Wandering The Alleyways Of Quebec

We’ve finally gotten a couple days where we could sketch outdoors and we’ve taken advantage of it.  A group of us met to wander the alleyways and do some sketching together and we had a lot of fun doing just that.  What alleyways may lack in terms of esthetics, they more than make up for in the form of interesting shape complexes and textures.  If only there were fewer stairs to draw (grin).

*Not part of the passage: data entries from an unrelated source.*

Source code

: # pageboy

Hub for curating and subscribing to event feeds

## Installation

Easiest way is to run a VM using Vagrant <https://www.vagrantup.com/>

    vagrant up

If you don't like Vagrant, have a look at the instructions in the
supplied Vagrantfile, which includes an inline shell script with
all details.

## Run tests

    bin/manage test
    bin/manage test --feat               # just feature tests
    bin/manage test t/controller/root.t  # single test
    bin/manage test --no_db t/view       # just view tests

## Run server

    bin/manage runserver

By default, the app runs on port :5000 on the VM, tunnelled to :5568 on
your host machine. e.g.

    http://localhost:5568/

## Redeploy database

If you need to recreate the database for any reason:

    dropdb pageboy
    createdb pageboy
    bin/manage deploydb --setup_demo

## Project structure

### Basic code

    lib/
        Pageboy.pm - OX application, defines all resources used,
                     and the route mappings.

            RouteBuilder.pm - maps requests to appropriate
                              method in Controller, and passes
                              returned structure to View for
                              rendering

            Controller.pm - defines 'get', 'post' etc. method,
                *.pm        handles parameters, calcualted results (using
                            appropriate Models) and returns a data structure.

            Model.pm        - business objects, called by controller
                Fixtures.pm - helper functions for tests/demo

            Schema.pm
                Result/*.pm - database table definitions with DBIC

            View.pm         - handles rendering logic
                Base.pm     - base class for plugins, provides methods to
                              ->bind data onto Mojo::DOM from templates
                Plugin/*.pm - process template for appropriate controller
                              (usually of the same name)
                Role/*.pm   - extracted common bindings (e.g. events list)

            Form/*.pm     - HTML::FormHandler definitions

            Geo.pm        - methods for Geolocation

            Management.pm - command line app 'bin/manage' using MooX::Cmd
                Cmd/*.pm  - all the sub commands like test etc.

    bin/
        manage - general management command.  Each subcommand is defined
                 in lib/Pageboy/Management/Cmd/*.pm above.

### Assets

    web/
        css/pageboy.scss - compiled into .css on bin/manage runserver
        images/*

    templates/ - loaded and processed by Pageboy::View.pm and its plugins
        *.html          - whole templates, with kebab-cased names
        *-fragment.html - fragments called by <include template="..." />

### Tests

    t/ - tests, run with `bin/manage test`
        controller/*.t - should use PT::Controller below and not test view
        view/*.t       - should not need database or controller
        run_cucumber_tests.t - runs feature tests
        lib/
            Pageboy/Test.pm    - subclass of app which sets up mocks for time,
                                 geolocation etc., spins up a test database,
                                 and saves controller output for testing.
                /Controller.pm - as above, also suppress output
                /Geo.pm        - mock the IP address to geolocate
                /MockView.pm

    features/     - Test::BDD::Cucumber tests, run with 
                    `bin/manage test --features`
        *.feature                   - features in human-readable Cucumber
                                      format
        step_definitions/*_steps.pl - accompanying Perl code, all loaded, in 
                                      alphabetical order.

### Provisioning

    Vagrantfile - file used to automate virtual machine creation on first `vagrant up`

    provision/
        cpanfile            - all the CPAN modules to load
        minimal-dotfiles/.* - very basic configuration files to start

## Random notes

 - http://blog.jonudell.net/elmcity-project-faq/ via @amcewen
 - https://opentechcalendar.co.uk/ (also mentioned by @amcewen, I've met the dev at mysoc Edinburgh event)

Stillman & Birn Delta, Platinum 3776, Platinum Carbon Black

Stillman & Birn Delta, Platinum 3776, Platinum Carbon Black

Every gathering of sketchers has periods where we ignore one another because we’re lost in our sketching but eventually we get hungry and we come together.  This day was no exception and we gathered at the local coffee shop for food and to chatter away about pens and paper.  Then it was back on the streets, or alleyways in this case, in search of something else to draw.

I decided to sketch a sketcher.  Yvan was sketching up a storm when I sat down to sketch him and while I don’t do him justice, he was a cooperative model.  All in all, it was a wonderful day.  We were teased by those couple days of good weather and I’m looking forward to more of them.  Yesterday it snowed.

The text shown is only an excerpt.